Interchannel Crosstalk in Metro Networks

Compatibility:

Inter-channel cross-talk can arise from a variety of sources. These sources may include [1]:

  • An optical filter or ADM that selects one channel (drop) and passes others over the network
  • An optical switch switching between different wavelengths creates cross-talk from the imperfect isolation between the switch ports
  • Other cross-talk types include amplifier induced, router induced, and XPM induced

A particular signal can accumulate cross-talk from different elements and channels over the network. Cross-talk can be reduced by using several techniques such as wavelength dilation or filter cascading. In this example, we will investigate the effect of interchannel cross-talk at ADM to a ring network. The project is found in the Interchannel crosstalk at ADM in a ring network.osd file. This network contains 4 nodes that communicate over two channels at 193 THz and 193.1 THz, as shown in Figure 1. The bit rate is 10 Gbps. ADMs at each node is modeled by using WDM add and WDM drop components. WDM add and drop components are created by using 4th order Bessel filters. The ring is ended with a ring control component which can circulate the signals around ring for a given number of times. The distance between nodes is 12.5 km and we inserted an ideal amplifier just before node 2 to compensate for the total fiber loss in the ring. Dispersion and nonlinear effects of fibers are disabled to isolate the crosstalk effect.
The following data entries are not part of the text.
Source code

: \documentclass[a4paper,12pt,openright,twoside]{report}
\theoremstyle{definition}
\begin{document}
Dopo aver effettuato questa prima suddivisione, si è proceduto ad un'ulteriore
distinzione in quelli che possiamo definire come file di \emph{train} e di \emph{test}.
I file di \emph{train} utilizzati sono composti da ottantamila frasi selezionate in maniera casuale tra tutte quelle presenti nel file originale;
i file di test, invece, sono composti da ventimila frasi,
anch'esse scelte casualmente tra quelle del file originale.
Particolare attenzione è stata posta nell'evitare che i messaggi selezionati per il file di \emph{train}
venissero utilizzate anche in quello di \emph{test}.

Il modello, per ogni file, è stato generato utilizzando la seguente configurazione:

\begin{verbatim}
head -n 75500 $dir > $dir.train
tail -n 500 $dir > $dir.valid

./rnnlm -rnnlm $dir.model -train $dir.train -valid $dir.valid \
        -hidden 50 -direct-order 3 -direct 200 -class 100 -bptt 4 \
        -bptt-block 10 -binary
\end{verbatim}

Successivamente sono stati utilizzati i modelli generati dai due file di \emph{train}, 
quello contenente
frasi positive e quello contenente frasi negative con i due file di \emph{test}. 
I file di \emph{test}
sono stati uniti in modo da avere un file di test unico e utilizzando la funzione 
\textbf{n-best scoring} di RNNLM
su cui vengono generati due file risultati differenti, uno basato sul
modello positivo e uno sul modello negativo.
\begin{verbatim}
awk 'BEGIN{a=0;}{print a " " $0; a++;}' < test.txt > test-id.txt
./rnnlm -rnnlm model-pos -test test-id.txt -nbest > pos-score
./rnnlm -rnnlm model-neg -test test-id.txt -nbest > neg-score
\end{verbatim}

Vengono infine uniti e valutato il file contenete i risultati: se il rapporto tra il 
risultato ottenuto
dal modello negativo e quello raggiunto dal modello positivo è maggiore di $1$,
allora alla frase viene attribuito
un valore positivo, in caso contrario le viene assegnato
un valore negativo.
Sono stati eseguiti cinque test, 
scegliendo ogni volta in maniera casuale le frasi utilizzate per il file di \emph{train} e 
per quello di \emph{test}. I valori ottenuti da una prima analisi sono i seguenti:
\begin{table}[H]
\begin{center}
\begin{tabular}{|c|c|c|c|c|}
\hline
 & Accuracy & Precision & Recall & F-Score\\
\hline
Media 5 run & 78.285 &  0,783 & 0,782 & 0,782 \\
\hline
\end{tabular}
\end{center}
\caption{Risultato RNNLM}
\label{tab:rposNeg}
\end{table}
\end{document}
Optical System - Figure 1 -  A basic ring network with 4 nodes

Figure 1: A basic ring network with 4 nodes

To show the effect of interchannel cross-talk, we have swept the band width of the filters in ADM of node 2 from 10 to 40 GHz. The eye diagrams at node 2 for several bandwidths are given in Figure 2. This figure also shows the cross-talk [1], [2], and [3], as defined 10log(Vxt/Vsig) versus filter bandwidth.
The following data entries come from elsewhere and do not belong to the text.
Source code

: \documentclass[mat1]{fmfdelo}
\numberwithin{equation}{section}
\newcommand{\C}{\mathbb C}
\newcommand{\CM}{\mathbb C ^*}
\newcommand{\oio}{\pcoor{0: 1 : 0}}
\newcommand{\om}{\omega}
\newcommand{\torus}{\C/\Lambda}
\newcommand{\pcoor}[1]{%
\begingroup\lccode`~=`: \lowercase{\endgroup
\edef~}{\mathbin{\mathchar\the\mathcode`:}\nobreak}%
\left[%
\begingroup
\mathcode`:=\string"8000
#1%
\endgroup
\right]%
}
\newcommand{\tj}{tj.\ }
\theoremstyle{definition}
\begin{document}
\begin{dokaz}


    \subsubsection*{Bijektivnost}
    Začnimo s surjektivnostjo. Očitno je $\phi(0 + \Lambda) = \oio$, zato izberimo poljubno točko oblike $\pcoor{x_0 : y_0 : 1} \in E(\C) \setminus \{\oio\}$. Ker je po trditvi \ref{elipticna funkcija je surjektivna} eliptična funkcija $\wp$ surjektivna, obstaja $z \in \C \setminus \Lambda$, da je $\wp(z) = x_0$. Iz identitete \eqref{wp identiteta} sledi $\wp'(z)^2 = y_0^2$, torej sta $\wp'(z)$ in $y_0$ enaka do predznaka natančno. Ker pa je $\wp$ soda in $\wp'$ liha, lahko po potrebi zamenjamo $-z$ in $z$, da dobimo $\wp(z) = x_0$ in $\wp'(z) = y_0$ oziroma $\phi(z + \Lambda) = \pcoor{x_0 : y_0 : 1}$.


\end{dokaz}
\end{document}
Optical System - Figure 2 -  Cross talk versus filter bandwidth at node 2. Insets show the eye diagrams when filter bandwidth is a) 40 GHz, b) 17.5 GHz, and c) 10 GHz.
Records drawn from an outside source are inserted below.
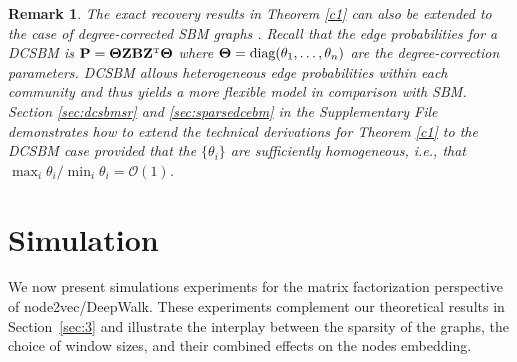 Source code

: \documentclass[10pt,journal,compsoc]{IEEEtran}
\newtheorem{remark}{Remark}
\newcommand{\T}{\top}
\def\T{{ \mathrm{\scriptscriptstyle T} }} %
\newcommand{\M}[1]{{{\mathbf{\MakeUppercase{#1}}}}}
\numberwithin{equation}{section}
\begin{document}
\begin{remark}
{\upshape The exact recovery results in Theorem \ref{c1} can also be extended to the case of degree-corrected SBM graphs \cite{karrer2011stochastic,zhao2012consistency,gao2018community}. Recall that the edge probabilities for a DCSBM is $\M P = \M \Theta \M Z\M B \M Z^\T \M \Theta$ where $\M \Theta = \text{diag}(\theta_1,\dots,\theta_n)$ are the degree-correction parameters. DCSBM allows heterogeneous edge probabilities within each community and thus yields a more flexible model in comparison with SBM. Section \ref{sec:dcsbmsr} and \ref{sec:sparsedcebm} in the Supplementary File demonstrates how to extend the technical derivations for Theorem \ref{c1} to the DCSBM case provided that the $\{\theta_i\}$ are sufficiently homogeneous, i.e., that $\max_i\theta_i/\min_i \theta_i = \mathcal{O}(1)$.
}
\end{remark}
\section{Simulation}\label{sec:simu}
We now present simulations experiments for the matrix factorization perspective of node2vec/DeepWalk. These experiments complement our theoretical
results in Section~\ref{sec:3} and illustrate the interplay between
the sparsity of the graphs, the choice of window sizes, and their
combined effects on the nodes embedding. 
\end{document}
Figure 2: Cross talk versus filter bandwidth at node 2. Insets show the eye diagrams when filter bandwidth is a) 40 GHz, b) 17.5 GHz, and c) 10 GHz.

References:
[1] G. P. Agrawal, Fiber Optic Communication Systems, Wiley-Interscience, 1997.

[2] Tim Gyselings et. al, “Crosstalk analysis of multi-wavelength optical cross connects”, J. Light. Tech. 17, pp. 1273, 1999.

[3] R. Ramaswami and K. N. Sivarajan, Optical Networks: A practical Perspective, Morgan Kaufmann, 1998.